In dem entschiedenen Fall wurde den Eltern eines Kindes im Rahmen eines einstweiligen Anordnungsverfahrens ohne mündliche Verhandlung die elterliche Sorge u.a. für die Teilbereiche Aufenthaltsbestimmungsrecht, Gesundheitsfürsorge und schulische Angelegenheiten entzogen. Insoweit wurde Ergänzungspflegschaft angeordnet und ein Ergänzungspfleger bestellt (aufgrund des ihm übertragenen Aufenthaltsbestimmungsrechts hat dieser jederzeit die Möglichkeit, das Kind ohne weitere Mitwirkung eines Gerichts aus dem Haushalt der Eltern zu nehmen). Hintergrund dieser Entscheidung waren schulische Probleme des Kindes, welche sich durch einen geplanten Umzug der Mutter nach Ansicht des Familiengerichts noch zu verstärken drohten. Gerade der geplante Umzug verdeutliche, dass die Mutter Entscheidungen nicht immer zum Wohle des Kindes treffe, so die Richter.

Das BVerfG hat den Beschluss des Oberlandesgerichts, mit welchem die Entscheidung des erstinstanzlichen Familiengerichts bestätigt worden ist, aufgehoben, soweit es den vollständigen Entzug des Aufenthaltsbestimmungsrechts betraf. Das Bundesverfassungsgericht betont nochmals die hohe Intensität eines solchen Grundrechtseingriffs und führt hierzu aus:

Eine Trennung des Kindes von den Eltern setzt voraus, dass das Kind bei einem Verbleiben in der Familie in seinem körperlichen, geistigen oder seelischen Wohl nachhaltig gefährdet ist.

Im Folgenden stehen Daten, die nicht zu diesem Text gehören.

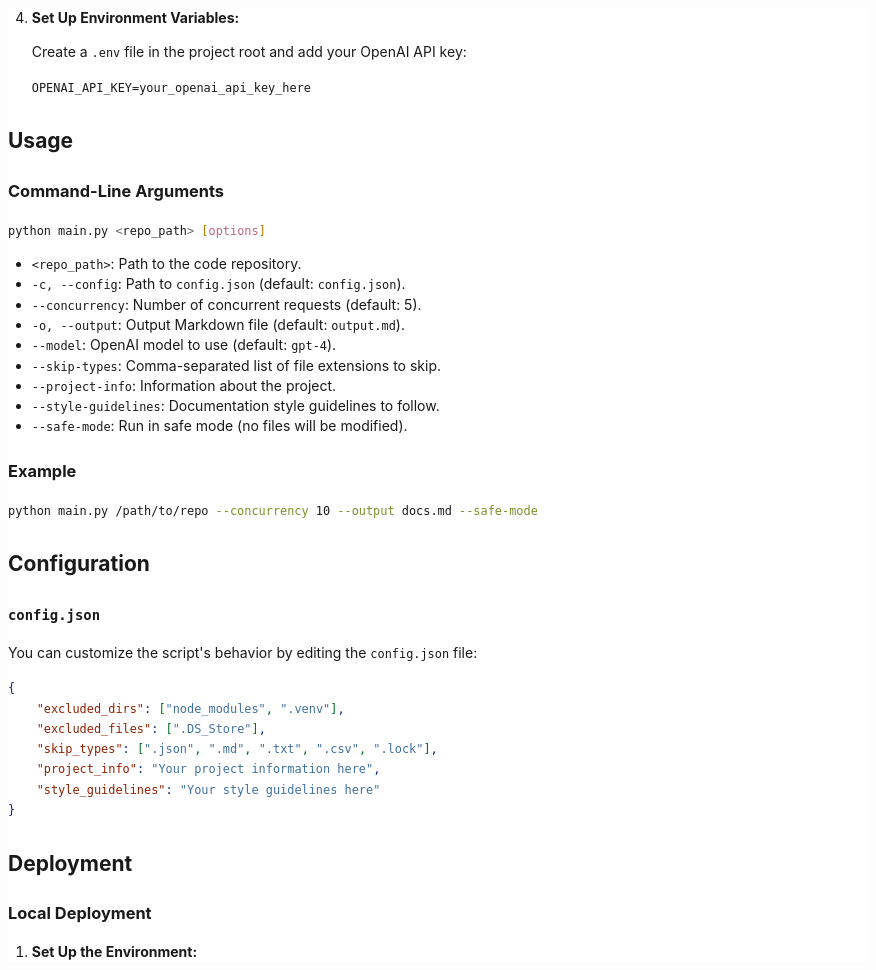 4. **Set Up Environment Variables:**

    Create a `.env` file in the project root and add your OpenAI API key:

    ```env
    OPENAI_API_KEY=your_openai_api_key_here
    ```

## Usage

### Command-Line Arguments

```sh
python main.py <repo_path> [options]
```

- `<repo_path>`: Path to the code repository.
- `-c, --config`: Path to `config.json` (default: `config.json`).
- `--concurrency`: Number of concurrent requests (default: 5).
- `-o, --output`: Output Markdown file (default: `output.md`).
- `--model`: OpenAI model to use (default: `gpt-4`).
- `--skip-types`: Comma-separated list of file extensions to skip.
- `--project-info`: Information about the project.
- `--style-guidelines`: Documentation style guidelines to follow.
- `--safe-mode`: Run in safe mode (no files will be modified).

### Example

```sh
python main.py /path/to/repo --concurrency 10 --output docs.md --safe-mode
```

## Configuration

### `config.json`

You can customize the script's behavior by editing the `config.json` file:

```json
{
    "excluded_dirs": ["node_modules", ".venv"],
    "excluded_files": [".DS_Store"],
    "skip_types": [".json", ".md", ".txt", ".csv", ".lock"],
    "project_info": "Your project information here",
    "style_guidelines": "Your style guidelines here"
}
```

## Deployment

### Local Deployment

1. **Set Up the Environment:**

Dies ist der Fall, wenn bereits ein Schaden des Kindes eingetreten ist oder eine Gefahr gegenwärtig in einem solchen Maße besteht, dass sich bei ihrer weiteren Entwicklung eine erhebliche Schädigung mit ziemlicher Sicherheit voraussehen lässt. Maßnahmen, die eine Trennung des Kindes von seinen Eltern ermöglichen, dürfen zudem nur unter strikter Beachtung des Grundsatzes der Verhältnismäßigkeit erfolgen.

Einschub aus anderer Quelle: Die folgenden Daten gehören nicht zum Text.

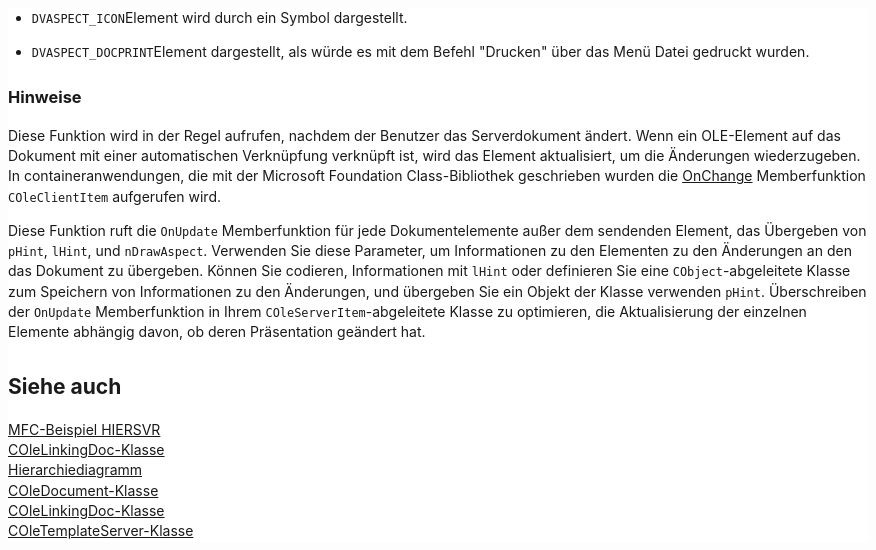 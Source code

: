 - `DVASPECT_ICON`Element wird durch ein Symbol dargestellt.  
  
- `DVASPECT_DOCPRINT`Element dargestellt, als würde es mit dem Befehl "Drucken" über das Menü Datei gedruckt wurden.  
  
### <a name="remarks"></a>Hinweise  
 Diese Funktion wird in der Regel aufrufen, nachdem der Benutzer das Serverdokument ändert. Wenn ein OLE-Element auf das Dokument mit einer automatischen Verknüpfung verknüpft ist, wird das Element aktualisiert, um die Änderungen wiederzugeben. In containeranwendungen, die mit der Microsoft Foundation Class-Bibliothek geschrieben wurden die [OnChange](../../mfc/reference/coleclientitem-class.md#onchange) Memberfunktion `COleClientItem` aufgerufen wird.  
  
 Diese Funktion ruft die `OnUpdate` Memberfunktion für jede Dokumentelemente außer dem sendenden Element, das Übergeben von `pHint`, `lHint`, und `nDrawAspect`. Verwenden Sie diese Parameter, um Informationen zu den Elementen zu den Änderungen an den das Dokument zu übergeben. Können Sie codieren, Informationen mit `lHint` oder definieren Sie eine `CObject`-abgeleitete Klasse zum Speichern von Informationen zu den Änderungen, und übergeben Sie ein Objekt der Klasse verwenden `pHint`. Überschreiben der `OnUpdate` Memberfunktion in Ihrem `COleServerItem`-abgeleitete Klasse zu optimieren, die Aktualisierung der einzelnen Elemente abhängig davon, ob deren Präsentation geändert hat.  
  
## <a name="see-also"></a>Siehe auch  
 [MFC-Beispiel HIERSVR](../../visual-cpp-samples.md)   
 [COleLinkingDoc-Klasse](../../mfc/reference/colelinkingdoc-class.md)   
 [Hierarchiediagramm](../../mfc/hierarchy-chart.md)   
 [COleDocument-Klasse](../../mfc/reference/coledocument-class.md)   
 [COleLinkingDoc-Klasse](../../mfc/reference/colelinkingdoc-class.md)   
 [COleTemplateServer-Klasse](../../mfc/reference/coletemplateserver-class.md)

Unter diesem Gesichtspunkt kritisierte das BVerfG an den vorherigen Entscheidungen der Gerichte vor allem die Tatsache, dass diese sich nicht genügend mit der Möglichkeit milderer Mittel zum Schutz des Kindes auseinandergesetzt und diese in Betracht gezogen hatten. Hierbei sei insbesondere an den Einsatz einer sozialpädagogischen Familienhilfe zur Abwendung eventuell verbleibender Gefahren zu denken gewesen.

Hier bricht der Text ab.